Jimmy shares a tent in Parc du Mont-Royal with his colourful though caustic companion, Sophie. She remarks one evening that he is “in a worse state of hauntology than ever” and accuses him of having “a problem with time.” It is unclear, however, how Jimmy, or James, might solve this problem. He struggles to piece together decaying memories from the eighteenth century while suppressing obscure recollections of his twentieth- and twenty-first century life. What we are left with appears to be a person in a fugue state, whose narration leads the reader to question what is dream and what is reality in this story.

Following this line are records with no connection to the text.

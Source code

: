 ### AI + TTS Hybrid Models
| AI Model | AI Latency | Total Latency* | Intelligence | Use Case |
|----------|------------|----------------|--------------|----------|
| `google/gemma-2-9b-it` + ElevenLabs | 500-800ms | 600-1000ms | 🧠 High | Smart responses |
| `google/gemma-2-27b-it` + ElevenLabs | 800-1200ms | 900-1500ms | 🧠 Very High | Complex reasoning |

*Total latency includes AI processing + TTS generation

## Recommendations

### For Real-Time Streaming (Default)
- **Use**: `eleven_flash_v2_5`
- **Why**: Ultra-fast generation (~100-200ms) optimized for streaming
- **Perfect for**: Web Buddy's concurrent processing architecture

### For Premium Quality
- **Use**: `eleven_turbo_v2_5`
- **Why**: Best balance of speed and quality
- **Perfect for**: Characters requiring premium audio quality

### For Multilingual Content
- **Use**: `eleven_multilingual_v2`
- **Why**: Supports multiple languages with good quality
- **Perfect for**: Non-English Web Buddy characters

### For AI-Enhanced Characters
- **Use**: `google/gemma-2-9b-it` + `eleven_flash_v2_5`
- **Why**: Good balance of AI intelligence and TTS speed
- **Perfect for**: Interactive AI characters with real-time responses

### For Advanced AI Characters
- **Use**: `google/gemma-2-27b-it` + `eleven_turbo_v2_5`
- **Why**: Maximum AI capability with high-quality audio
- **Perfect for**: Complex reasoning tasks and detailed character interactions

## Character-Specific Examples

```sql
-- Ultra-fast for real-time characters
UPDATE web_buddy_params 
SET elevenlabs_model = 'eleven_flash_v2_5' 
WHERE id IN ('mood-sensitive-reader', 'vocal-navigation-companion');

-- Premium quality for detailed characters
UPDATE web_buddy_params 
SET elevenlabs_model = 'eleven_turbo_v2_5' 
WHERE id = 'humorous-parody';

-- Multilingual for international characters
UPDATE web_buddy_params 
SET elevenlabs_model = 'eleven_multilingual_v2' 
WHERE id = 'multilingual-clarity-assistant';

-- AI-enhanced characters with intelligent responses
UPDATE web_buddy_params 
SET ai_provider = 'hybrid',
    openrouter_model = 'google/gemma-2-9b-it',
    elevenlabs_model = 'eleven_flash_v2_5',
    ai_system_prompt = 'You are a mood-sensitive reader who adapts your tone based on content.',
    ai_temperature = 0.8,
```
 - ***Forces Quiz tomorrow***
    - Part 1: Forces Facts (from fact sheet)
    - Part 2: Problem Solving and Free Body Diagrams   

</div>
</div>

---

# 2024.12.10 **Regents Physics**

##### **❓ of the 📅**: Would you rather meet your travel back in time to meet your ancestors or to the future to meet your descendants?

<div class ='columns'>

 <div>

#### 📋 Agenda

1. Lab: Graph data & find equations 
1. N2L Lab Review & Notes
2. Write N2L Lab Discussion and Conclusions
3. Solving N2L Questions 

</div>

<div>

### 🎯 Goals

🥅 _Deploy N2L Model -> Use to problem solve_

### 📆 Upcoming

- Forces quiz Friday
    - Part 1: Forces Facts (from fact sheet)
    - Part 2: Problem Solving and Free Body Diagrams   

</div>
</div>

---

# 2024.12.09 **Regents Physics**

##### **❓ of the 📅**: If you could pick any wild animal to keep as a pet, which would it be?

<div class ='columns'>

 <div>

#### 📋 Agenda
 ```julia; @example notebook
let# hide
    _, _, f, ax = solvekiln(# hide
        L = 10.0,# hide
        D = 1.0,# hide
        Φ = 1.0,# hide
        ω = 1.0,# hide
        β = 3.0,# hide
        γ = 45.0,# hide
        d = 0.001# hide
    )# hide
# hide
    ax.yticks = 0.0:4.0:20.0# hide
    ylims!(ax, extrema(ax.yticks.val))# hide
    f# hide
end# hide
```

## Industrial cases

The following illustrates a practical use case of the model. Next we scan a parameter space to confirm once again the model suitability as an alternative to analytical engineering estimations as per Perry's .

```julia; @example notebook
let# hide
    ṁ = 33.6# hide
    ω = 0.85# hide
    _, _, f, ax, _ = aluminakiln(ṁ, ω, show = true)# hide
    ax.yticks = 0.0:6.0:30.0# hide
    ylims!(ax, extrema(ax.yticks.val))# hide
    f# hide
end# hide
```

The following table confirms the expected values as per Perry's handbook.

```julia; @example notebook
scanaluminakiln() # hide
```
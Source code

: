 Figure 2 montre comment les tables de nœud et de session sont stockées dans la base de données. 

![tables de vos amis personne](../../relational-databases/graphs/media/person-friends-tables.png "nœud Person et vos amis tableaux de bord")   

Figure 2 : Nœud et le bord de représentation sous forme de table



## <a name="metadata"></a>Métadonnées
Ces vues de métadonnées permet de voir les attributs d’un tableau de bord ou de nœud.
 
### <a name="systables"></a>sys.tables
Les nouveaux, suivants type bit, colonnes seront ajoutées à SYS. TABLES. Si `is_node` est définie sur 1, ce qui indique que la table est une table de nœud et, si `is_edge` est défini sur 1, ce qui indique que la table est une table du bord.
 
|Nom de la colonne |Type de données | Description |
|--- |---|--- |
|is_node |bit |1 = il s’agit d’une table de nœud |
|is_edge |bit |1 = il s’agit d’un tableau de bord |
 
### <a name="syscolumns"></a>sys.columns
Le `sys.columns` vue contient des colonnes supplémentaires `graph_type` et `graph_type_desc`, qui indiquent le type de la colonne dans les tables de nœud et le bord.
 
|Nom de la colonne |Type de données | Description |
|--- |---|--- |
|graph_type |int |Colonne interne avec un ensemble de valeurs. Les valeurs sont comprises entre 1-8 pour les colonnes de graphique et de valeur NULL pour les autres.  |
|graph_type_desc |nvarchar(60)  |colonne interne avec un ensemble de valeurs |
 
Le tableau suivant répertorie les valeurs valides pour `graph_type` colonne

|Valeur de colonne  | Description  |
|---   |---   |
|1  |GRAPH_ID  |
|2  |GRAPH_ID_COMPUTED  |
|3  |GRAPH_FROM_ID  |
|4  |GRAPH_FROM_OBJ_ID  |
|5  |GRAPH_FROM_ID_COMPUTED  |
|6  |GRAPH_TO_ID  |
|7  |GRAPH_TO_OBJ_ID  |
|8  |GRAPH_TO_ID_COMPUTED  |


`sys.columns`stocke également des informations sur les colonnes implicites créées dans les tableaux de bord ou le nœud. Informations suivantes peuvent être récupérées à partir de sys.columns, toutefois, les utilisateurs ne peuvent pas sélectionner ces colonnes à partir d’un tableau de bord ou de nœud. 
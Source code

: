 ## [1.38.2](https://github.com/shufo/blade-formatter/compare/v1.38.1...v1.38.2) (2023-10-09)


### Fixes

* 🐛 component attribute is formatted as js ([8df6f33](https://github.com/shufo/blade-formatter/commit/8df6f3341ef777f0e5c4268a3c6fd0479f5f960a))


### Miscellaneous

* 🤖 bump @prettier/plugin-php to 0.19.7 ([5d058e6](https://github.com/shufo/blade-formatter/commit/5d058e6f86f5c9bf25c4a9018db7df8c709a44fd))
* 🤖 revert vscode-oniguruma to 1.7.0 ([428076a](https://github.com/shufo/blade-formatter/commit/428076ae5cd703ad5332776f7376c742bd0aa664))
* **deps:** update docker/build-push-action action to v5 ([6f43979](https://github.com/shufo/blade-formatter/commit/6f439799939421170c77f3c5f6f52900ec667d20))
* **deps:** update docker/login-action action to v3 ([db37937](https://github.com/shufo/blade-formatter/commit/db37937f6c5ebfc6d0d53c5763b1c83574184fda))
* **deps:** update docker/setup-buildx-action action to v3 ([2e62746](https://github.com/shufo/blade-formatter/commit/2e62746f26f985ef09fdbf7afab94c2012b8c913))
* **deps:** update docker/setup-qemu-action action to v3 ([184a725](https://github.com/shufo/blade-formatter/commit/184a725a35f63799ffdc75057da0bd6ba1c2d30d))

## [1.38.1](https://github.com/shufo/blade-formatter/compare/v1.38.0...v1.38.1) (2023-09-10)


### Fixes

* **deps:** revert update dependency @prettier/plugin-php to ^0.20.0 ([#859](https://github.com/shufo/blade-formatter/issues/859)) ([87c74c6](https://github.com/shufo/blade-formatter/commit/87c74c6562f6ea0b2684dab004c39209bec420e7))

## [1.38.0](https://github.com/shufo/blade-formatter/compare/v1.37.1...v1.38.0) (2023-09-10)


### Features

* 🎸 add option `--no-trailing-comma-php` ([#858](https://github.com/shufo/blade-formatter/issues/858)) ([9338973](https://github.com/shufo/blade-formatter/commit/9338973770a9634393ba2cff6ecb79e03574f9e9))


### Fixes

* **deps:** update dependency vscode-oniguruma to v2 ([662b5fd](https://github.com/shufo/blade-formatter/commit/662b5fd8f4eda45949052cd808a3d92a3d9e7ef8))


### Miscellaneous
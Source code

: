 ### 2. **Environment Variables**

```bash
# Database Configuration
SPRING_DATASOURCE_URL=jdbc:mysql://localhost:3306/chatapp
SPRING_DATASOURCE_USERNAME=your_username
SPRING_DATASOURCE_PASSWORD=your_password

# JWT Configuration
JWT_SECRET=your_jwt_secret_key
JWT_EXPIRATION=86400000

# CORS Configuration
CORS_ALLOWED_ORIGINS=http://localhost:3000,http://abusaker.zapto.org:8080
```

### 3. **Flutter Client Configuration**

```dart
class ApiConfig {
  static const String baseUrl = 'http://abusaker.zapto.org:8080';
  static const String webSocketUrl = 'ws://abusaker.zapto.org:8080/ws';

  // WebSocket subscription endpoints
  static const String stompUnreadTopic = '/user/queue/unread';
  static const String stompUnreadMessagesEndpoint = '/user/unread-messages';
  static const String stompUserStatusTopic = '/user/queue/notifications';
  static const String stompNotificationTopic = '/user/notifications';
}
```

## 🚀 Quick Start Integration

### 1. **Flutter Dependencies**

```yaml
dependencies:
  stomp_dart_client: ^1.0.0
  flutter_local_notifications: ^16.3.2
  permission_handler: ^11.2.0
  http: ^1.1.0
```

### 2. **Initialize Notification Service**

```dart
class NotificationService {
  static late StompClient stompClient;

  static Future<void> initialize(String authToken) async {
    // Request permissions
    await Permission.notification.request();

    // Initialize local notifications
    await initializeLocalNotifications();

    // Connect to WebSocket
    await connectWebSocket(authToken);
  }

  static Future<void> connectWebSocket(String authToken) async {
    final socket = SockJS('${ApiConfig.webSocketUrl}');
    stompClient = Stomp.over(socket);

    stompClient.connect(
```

Winter weaves two strands of hauntology through the novel. One is what film scholar Mark Fisher has called “a virtuality,” the traumatic “compulsion to repeat.” James Wolfe no longer exists, nor does his war. What the reader sees through Jimmy, however, and what Jimmy sees through himself, is how war repeats; a particular battle ends, but the compulsion towards aggression survives. Early in the novel Jimmy meets historian Genevieve Waugh, who shares in a letter to him that she has read “another firsthand account of war that has impressed on me the truth that we are in all time at once, that history is now, that we are in an eternal struggle with power and aggression.”
Letters are a motif Winter uses to situate Wolfe temporally and to collapse linear understandings of time. This second strand of hauntology is woven through letters conveying what Mark Fisher has called that which “has not yet happened, but which is already effective in the virtual.” James remembers letters he wrote and received in the eighteenth century; he seeks and speaks of these letters in present day. They are letters that took weeks to deliver, in effect slowing down time. They allow the present be recorded on paper to be read in the future, and then, upon delivery, continue to bring the reader to the past. The world that was General James Wolfe’s lived experience is juxtaposed with a twenty-first century Montreal in which communication is governed by instant and immediate gratification and in which Jimmy struggles to piece together his past, Wolfe’s past, and to find a listener.
Winter’s writing is precise and heartbreaking. Jimmy describes his friend’s lips as “cut plums, bruised against his white teeth.” She balances this fragility with piercing wit: Sophie, Wolfe tells us, “often claims to possess all sorts of attributes far more interesting than I’ve been able to discern.” He is no gentler in his opinion of twenty-first century Montreal, which is not the future he’d envisioned after Britain’s victory in 1759. Of it he says, “I don’t see how any soldier returning here could want to do anything except slit his own throat.” Wolfe finds the city “ostentatious yet unreal” and we do not learn why until he visits Quebec City, a place where “nothing British thrives.” Here, he identifies the root of his disdain for contemporary Montreal to be the “British influence” there, which he has been trying all his “born days to outrun.”
Winter is careful to balance mythologized portrayals of Wolfe as a hero with the brutal realities and traumas of a war where “redcoats scalped any Canadian they pleased: Indian, habitant, woman or babe.” Jimmy and General Wolfe, no matter the nature of their existence, are trying to come to terms with the gruesome and unforgiving realities of war, realities that transcend time in a way that the landscape and technology have not.
Post-traumatic stress disorder morphs Jimmy’s identity into that of a historically remembered war hero, someone without whom, he tells his companion Harold, he “would continue to be just another ruined soldier trying to find his way back home.” Rather than label Jimmy’s eleven Septembers a delusion, however, Harold tells him that his rationale is “the heaviest possible dose of reality.”